General | Feb 03 2006
Price negotiations between the iron ore producers and steel companies in China, Japan and Europe are continuing, but according to steel industry consultants MEPS any settlement still appears some time away.
MEPS points out the issue is being pushed hardest by the Chinese, who are now the world’s largest importers of iron ore given more than 80% of the country’s steel production is from blast furnace mills, which require iron ore as feed.
The Chinese have been aggressive negotiators, going as far as threatening price caps but then backing off, though MEPS notes they are still pushing for lower iron ore prices this year.
Such an outcome is unlikely according to MEPS given the ongoing tightness in the iron ore market, as production increases from mine expansions remain 2-4 years away but demand continues to grow more strongly than for steel itself.
As a result, market indications are for price rises of between 10-25% this year, though MEPS suggests an increase of 10-12% is more likely.
Given China’s demand for iron ore remains on the upswing it has begun looking at new methods of ensuring supply, including buying directly into iron ore projects.
State-backed CITIC Pacific is the latest example, the company agreeing to terms with Clive Palmer to buy his private company’s iron ore interests for more than US$400m.

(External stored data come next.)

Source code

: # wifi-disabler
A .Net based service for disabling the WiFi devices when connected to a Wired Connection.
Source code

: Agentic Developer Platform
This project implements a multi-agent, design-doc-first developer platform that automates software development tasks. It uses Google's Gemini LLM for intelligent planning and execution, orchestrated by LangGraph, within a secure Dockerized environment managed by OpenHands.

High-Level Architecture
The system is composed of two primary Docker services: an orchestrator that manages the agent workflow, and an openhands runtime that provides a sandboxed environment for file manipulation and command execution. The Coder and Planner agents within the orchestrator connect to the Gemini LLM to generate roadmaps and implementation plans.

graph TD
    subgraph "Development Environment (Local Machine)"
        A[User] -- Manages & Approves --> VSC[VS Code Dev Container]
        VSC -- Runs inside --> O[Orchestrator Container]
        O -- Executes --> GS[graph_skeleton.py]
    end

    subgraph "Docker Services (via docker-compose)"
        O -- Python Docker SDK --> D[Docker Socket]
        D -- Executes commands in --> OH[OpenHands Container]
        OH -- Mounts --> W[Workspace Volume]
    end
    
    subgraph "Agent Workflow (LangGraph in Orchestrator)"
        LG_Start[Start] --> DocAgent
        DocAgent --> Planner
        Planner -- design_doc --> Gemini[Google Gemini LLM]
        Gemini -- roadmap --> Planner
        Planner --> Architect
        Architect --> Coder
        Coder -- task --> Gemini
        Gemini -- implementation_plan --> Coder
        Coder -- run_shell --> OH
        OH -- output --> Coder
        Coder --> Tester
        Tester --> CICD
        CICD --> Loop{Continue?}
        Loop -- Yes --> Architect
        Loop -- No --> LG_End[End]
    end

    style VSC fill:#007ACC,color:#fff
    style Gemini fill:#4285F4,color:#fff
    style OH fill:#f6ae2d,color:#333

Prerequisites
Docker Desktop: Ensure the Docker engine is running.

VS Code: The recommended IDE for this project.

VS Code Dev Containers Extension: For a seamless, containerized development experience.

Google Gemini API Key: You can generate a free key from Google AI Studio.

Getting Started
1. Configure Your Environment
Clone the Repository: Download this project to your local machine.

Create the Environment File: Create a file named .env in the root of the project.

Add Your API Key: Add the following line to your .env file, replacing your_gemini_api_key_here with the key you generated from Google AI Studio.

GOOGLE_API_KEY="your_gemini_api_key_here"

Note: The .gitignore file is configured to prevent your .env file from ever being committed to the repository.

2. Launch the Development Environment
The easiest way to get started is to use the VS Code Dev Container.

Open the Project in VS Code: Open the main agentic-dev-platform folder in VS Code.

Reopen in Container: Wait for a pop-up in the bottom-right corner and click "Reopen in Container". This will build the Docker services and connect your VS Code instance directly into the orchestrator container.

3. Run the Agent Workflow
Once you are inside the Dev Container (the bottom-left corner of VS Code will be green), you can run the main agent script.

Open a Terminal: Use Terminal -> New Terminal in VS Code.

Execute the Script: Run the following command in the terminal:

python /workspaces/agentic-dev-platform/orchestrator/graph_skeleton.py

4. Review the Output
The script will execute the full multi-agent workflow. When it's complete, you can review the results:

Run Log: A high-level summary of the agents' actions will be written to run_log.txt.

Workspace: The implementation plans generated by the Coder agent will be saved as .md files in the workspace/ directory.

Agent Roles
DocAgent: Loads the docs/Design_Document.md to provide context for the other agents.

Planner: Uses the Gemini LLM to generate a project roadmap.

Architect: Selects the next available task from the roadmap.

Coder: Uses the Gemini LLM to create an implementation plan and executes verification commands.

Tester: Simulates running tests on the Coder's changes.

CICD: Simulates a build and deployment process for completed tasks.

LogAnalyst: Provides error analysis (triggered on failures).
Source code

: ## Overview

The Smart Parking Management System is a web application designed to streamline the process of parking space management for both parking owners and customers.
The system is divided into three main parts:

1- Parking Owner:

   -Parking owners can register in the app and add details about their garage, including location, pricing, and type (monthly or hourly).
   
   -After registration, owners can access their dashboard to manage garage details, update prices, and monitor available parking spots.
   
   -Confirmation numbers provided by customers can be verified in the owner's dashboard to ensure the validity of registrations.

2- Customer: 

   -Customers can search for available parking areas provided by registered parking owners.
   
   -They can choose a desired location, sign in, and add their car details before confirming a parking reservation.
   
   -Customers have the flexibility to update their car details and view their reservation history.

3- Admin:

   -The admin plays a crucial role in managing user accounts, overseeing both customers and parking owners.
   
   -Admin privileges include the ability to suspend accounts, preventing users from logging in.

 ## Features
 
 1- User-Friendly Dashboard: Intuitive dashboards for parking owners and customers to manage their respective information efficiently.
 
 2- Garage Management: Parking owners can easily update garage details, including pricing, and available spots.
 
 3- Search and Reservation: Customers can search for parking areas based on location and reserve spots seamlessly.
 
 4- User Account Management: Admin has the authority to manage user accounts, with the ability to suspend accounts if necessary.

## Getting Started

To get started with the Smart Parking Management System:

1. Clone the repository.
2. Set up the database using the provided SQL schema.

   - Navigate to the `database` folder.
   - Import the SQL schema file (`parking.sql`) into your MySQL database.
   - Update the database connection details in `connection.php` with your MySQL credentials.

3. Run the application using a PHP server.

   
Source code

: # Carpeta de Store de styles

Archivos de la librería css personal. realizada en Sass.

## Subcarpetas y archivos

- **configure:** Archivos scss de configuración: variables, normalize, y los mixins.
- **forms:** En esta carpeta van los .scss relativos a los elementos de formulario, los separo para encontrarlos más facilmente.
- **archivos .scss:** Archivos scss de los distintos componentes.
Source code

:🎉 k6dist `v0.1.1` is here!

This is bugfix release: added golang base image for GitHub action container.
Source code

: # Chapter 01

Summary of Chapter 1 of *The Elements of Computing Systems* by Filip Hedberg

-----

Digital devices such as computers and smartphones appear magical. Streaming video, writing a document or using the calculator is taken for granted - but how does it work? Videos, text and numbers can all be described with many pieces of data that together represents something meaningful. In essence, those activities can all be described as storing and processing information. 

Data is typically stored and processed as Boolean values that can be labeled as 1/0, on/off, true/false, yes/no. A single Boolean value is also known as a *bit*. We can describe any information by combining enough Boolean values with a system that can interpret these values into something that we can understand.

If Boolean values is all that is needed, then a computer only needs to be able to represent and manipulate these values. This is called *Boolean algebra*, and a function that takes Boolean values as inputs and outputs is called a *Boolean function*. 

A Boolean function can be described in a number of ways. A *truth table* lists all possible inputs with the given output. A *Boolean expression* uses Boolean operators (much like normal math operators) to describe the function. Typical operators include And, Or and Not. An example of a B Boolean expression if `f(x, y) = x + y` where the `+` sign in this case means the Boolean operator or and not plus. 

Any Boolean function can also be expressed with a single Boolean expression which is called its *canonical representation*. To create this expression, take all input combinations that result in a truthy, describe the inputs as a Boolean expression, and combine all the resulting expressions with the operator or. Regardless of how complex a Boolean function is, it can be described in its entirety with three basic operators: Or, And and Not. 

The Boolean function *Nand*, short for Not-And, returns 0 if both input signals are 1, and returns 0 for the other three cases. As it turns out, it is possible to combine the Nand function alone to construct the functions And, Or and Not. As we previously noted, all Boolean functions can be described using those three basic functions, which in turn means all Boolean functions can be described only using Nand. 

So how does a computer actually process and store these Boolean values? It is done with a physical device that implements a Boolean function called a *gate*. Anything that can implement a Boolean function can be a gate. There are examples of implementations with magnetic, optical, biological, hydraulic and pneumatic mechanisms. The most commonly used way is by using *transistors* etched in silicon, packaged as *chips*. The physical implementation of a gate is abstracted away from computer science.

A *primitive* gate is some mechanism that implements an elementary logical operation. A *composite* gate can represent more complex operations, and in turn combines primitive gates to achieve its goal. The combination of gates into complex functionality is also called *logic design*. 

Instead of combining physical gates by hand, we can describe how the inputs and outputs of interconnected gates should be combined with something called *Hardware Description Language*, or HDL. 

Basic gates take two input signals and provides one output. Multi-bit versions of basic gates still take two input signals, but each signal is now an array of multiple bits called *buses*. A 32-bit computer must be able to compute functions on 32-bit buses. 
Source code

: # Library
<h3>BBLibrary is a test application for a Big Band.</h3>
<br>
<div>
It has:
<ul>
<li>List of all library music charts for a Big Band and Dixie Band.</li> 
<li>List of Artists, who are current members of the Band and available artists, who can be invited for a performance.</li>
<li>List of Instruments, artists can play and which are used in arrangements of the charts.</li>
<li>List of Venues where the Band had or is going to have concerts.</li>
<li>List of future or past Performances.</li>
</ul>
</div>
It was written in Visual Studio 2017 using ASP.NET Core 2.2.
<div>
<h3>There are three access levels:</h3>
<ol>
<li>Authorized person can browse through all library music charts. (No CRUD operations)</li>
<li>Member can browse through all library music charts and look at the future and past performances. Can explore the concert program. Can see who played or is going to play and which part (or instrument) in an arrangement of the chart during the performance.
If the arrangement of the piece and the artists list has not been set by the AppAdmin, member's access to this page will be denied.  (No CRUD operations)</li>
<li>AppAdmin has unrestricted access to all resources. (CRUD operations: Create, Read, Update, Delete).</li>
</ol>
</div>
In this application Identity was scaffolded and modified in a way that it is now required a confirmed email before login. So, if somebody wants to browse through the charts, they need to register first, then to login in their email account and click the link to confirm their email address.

The assets could produce as much as 24m tonnes of iron ore annually, with potential to triple this output in coming years.
While unlikely to impact on the current price negotiations, the Chinese strategy may ultimately strengthen its position, at the same time reducing the future bargaining power of the iron ore majors.
But as things stand right now, that’s still music for the longer term. Last year, contract iron ore prices jumped by 71.5%.